Solution Approach 2:
The patent creates vector representations (copies) of user profiles and content features that preserve the essential information needed for accurate content selection. These vector copies enable rapid comparison and matching operations without requiring access to or processing of the original complex data structures, significantly reducing computational overhead.
Data Source
AI summary
A method implements content selection using psychological factors. A person vector is generated from a record. The person vector identifies a set of data representing a person.
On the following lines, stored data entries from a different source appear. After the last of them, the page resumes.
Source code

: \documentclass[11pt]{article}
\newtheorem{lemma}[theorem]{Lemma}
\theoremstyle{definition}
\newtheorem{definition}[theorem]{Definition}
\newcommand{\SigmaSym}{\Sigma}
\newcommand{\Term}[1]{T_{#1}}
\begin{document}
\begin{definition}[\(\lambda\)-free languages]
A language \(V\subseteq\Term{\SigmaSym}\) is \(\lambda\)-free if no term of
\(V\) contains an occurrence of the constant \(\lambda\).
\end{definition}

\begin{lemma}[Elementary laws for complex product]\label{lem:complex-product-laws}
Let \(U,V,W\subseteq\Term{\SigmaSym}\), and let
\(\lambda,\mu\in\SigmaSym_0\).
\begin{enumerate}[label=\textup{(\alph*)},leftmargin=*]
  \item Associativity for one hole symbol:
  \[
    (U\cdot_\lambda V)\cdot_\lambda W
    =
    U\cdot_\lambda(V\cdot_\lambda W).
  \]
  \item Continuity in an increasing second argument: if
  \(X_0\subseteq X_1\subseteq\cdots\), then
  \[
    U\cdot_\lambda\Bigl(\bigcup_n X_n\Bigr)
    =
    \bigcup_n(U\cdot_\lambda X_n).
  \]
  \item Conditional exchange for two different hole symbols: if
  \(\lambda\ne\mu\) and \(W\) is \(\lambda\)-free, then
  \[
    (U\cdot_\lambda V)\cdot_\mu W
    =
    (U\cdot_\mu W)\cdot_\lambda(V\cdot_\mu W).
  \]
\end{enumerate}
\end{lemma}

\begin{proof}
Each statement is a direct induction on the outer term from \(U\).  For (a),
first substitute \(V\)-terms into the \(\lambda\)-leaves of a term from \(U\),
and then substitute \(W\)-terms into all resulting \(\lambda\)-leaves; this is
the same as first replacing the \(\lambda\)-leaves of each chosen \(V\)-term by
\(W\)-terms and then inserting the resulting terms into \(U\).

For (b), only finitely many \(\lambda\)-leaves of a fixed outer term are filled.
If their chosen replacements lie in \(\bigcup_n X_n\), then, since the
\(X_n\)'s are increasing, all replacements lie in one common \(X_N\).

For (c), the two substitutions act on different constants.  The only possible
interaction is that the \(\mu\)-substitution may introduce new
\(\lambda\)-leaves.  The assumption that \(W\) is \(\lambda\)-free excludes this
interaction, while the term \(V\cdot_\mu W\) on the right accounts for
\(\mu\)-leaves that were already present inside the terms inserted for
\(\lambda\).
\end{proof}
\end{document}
A psychological factor vector is generated from a content of a plurality of content. The psychological factor vector identifies a set of psychological factors from the content. The person vector and the psychological factor vector are combined to generate an input vector. An action score is generated from the input vector. The action score identifies a probability of an action on the content by the person. The content is selected from the plurality of content using the action score. The content is presented.